--- Material shown Enclosed Below ---
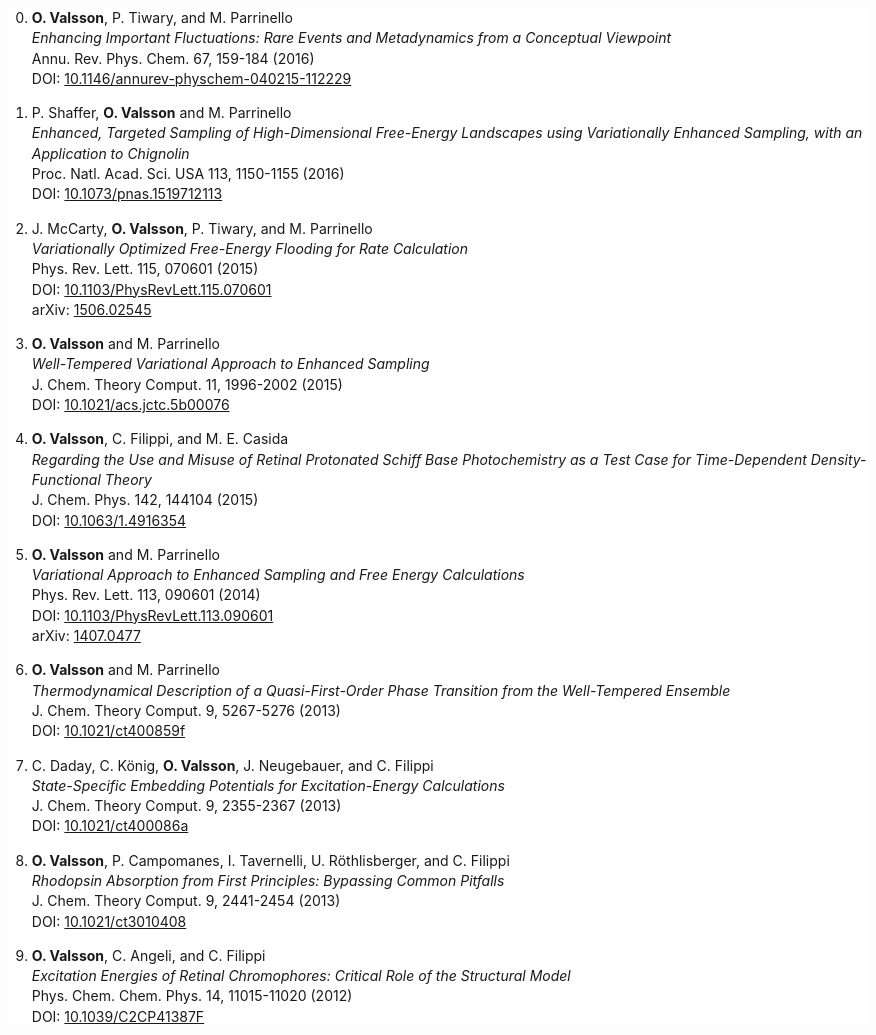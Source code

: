 0. **O. Valsson**, P. Tiwary, and M. Parrinello  
*Enhancing Important Fluctuations: Rare Events and Metadynamics from a Conceptual Viewpoint*  
Annu. Rev. Phys. Chem. 67, 159-184 (2016)  
DOI: [10.1146/annurev-physchem-040215-112229](https://doi.org/10.1146/annurev-physchem-040215-112229)

0. P. Shaffer, **O. Valsson** and M. Parrinello  
*Enhanced, Targeted Sampling of High-Dimensional Free-Energy Landscapes using Variationally Enhanced Sampling, with an Application to Chignolin*  
Proc. Natl. Acad. Sci. USA 113, 1150-1155 (2016)  
DOI: [10.1073/pnas.1519712113](https://doi.org/10.1073/pnas.1519712113)

0. J. McCarty, **O. Valsson**, P. Tiwary, and M. Parrinello  
*Variationally Optimized Free-Energy Flooding for Rate Calculation*  
Phys. Rev. Lett. 115, 070601 (2015)  
DOI: [10.1103/PhysRevLett.115.070601](https://doi.org/10.1103/PhysRevLett.115.070601)  
arXiv: [1506.02545](https://arxiv.org/abs/1506.02545)

0. **O. Valsson** and M. Parrinello  
*Well-Tempered Variational Approach to Enhanced Sampling*  
J. Chem. Theory Comput. 11, 1996-2002 (2015)  
DOI: [10.1021/acs.jctc.5b00076](https://doi.org/10.1021/acs.jctc.5b00076)

0. **O. Valsson**, C. Filippi, and M. E. Casida  
*Regarding the Use and Misuse of Retinal Protonated Schiff Base Photochemistry as a Test Case for Time-Dependent Density-Functional Theory*  
J. Chem. Phys. 142, 144104 (2015)  
DOI: [10.1063/1.4916354](https://doi.org/10.1063/1.4916354)

0. **O. Valsson** and M. Parrinello  
*Variational Approach to Enhanced Sampling and Free Energy Calculations*  
Phys. Rev. Lett. 113, 090601 (2014)  
DOI: [10.1103/PhysRevLett.113.090601](https://doi.org/10.1103/PhysRevLett.113.090601)  
arXiv: [1407.0477](https://arxiv.org/abs/1407.0477)

0. **O. Valsson** and M. Parrinello  
*Thermodynamical Description of a Quasi-First-Order Phase Transition from the Well-Tempered Ensemble*   
J. Chem. Theory Comput. 9, 5267-5276 (2013)  
DOI: [10.1021/ct400859f](https://doi.org/10.1021/ct400859f)

0. C. Daday, C. König, **O. Valsson**, J. Neugebauer, and C. Filippi  
*State-Specific Embedding Potentials for Excitation-Energy Calculations*  
J. Chem. Theory Comput. 9, 2355-2367 (2013)  
DOI: [10.1021/ct400086a](https://doi.org/10.1021/ct400086a)

0. **O. Valsson**, P. Campomanes, I. Tavernelli, U. Röthlisberger, and C. Filippi  
*Rhodopsin Absorption from First Principles: Bypassing Common Pitfalls*  
J. Chem. Theory Comput. 9, 2441-2454 (2013)  
DOI: [10.1021/ct3010408](https://doi.org/10.1021/ct3010408)

0. **O. Valsson**, C. Angeli, and C. Filippi  
*Excitation Energies of Retinal Chromophores: Critical Role of the Structural Model*  
Phys. Chem. Chem. Phys. 14, 11015-11020 (2012)  
DOI: [10.1039/C2CP41387F](https://doi.org/10.1039/C2CP41387F)

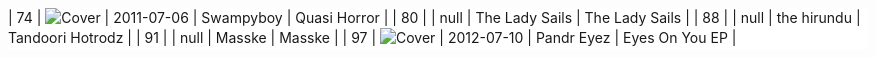 | 74 | ![Cover](https://i.discogs.com/MTCjjXVcQgpR6RLKXk5O9LAuTaEnUpLlG9ZZSYw-qHk/rs:fit/g:sm/q:40/h:150/w:150/czM6Ly9kaXNjb2dz/LWRhdGFiYXNlLWlt/YWdlcy9SLTMwMDIz/MDYtMTMxMTE5MDQy/Mi5qcGVn.jpeg) | 2011-07-06 | Swampyboy | Quasi Horror |
| 80 |  | null | The Lady Sails | The Lady Sails |
| 88 |  | null | the hirundu | Tandoori Hotrodz |
| 91 |  | null | Masske | Masske |
| 97 | ![Cover](https://i.discogs.com/izonXMoo7XNtumU8F8Knu-yQ1zrz5jN_KWupMHdSRbI/rs:fit/g:sm/q:40/h:150/w:150/czM6Ly9kaXNjb2dz/LWRhdGFiYXNlLWlt/YWdlcy9SLTUzMTk4/MTItMTM5MDQ1ODE5/My0yNzkxLmpwZWc.jpeg) | 2012-07-10 | Pandr Eyez | Eyes On You EP |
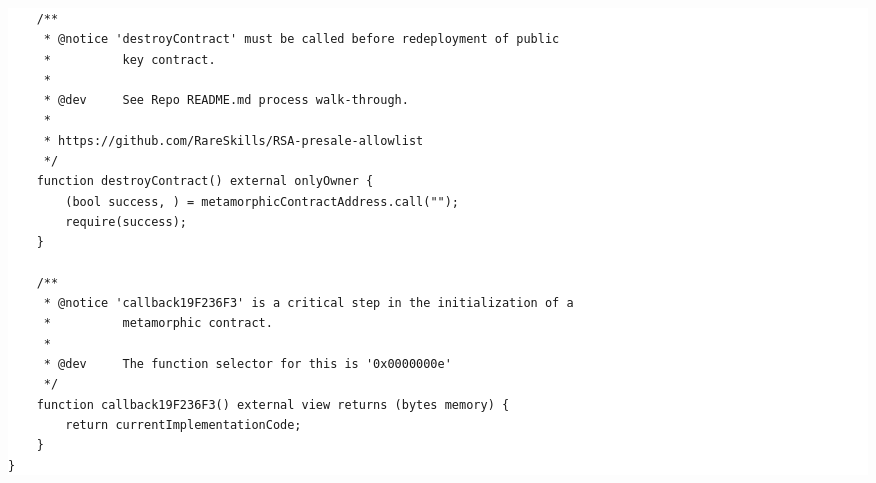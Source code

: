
 ```solidity
    /**
     * @notice 'destroyContract' must be called before redeployment of public
     *          key contract.
     *
     * @dev     See Repo README.md process walk-through.
     *
     * https://github.com/RareSkills/RSA-presale-allowlist
     */
    function destroyContract() external onlyOwner {
        (bool success, ) = metamorphicContractAddress.call("");
        require(success);
    }

    /**
     * @notice 'callback19F236F3' is a critical step in the initialization of a
     *          metamorphic contract.
     *
     * @dev     The function selector for this is '0x0000000e'
     */
    function callback19F236F3() external view returns (bytes memory) {
        return currentImplementationCode;
    }
}
```
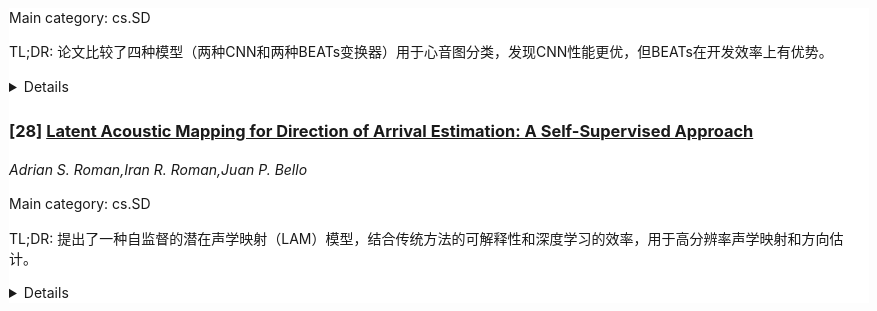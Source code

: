 Main category: cs.SD

TL;DR: 论文比较了四种模型（两种CNN和两种BEATs变换器）用于心音图分类，发现CNN性能更优，但BEATs在开发效率上有优势。


<details><summary>Details</summary></details>


### [28] [Latent Acoustic Mapping for Direction of Arrival Estimation: A Self-Supervised Approach](https://arxiv.org/abs/2507.07066)
*Adrian S. Roman,Iran R. Roman,Juan P. Bello*

Main category: cs.SD

TL;DR: 提出了一种自监督的潜在声学映射（LAM）模型，结合传统方法的可解释性和深度学习的效率，用于高分辨率声学映射和方向估计。


<details><summary>Details</summary></details>
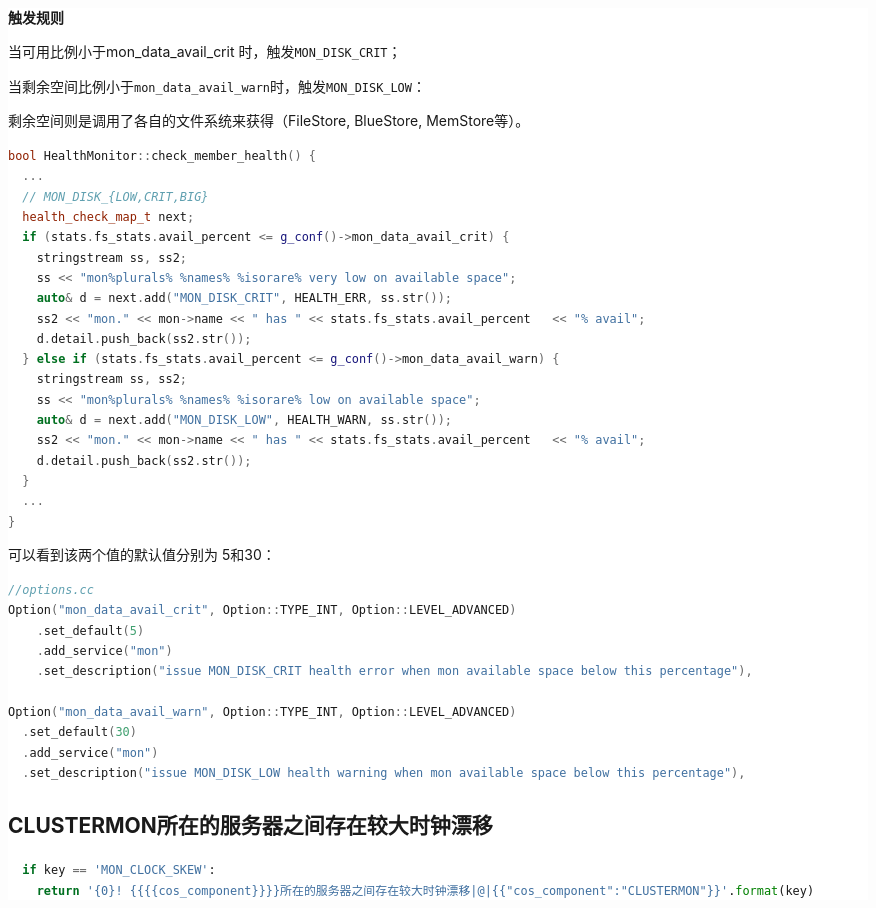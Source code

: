 **触发规则**

当可用比例小于mon_data_avail_crit 时，触发`MON_DISK_CRIT`；

当剩余空间比例小于`mon_data_avail_warn`时，触发`MON_DISK_LOW`：

剩余空间则是调用了各自的文件系统来获得（FileStore, BlueStore, MemStore等）。

```c++
bool HealthMonitor::check_member_health() {
  ...
  // MON_DISK_{LOW,CRIT,BIG}
  health_check_map_t next;
  if (stats.fs_stats.avail_percent <= g_conf()->mon_data_avail_crit) {
    stringstream ss, ss2;
    ss << "mon%plurals% %names% %isorare% very low on available space";
    auto& d = next.add("MON_DISK_CRIT", HEALTH_ERR, ss.str());
    ss2 << "mon." << mon->name << " has " << stats.fs_stats.avail_percent	<< "% avail";
    d.detail.push_back(ss2.str());
  } else if (stats.fs_stats.avail_percent <= g_conf()->mon_data_avail_warn) {
    stringstream ss, ss2;
    ss << "mon%plurals% %names% %isorare% low on available space";
    auto& d = next.add("MON_DISK_LOW", HEALTH_WARN, ss.str());
    ss2 << "mon." << mon->name << " has " << stats.fs_stats.avail_percent	<< "% avail";
    d.detail.push_back(ss2.str());
  }
  ...
}
```

可以看到该两个值的默认值分别为 5和30：

```c++
//options.cc
Option("mon_data_avail_crit", Option::TYPE_INT, Option::LEVEL_ADVANCED)
    .set_default(5)
    .add_service("mon")
    .set_description("issue MON_DISK_CRIT health error when mon available space below this percentage"),

Option("mon_data_avail_warn", Option::TYPE_INT, Option::LEVEL_ADVANCED)
  .set_default(30)
  .add_service("mon")
  .set_description("issue MON_DISK_LOW health warning when mon available space below this percentage"),
```

## CLUSTERMON所在的服务器之间存在较大时钟漂移

```python
  if key == 'MON_CLOCK_SKEW':
    return '{0}! {{{{cos_component}}}}所在的服务器之间存在较大时钟漂移|@|{{"cos_component":"CLUSTERMON"}}'.format(key)
```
--- End of Enclosed Material shown ---
_Task prompt_: Answer with one number only: how many lines in the data contain the word "this"?

_Result_: 3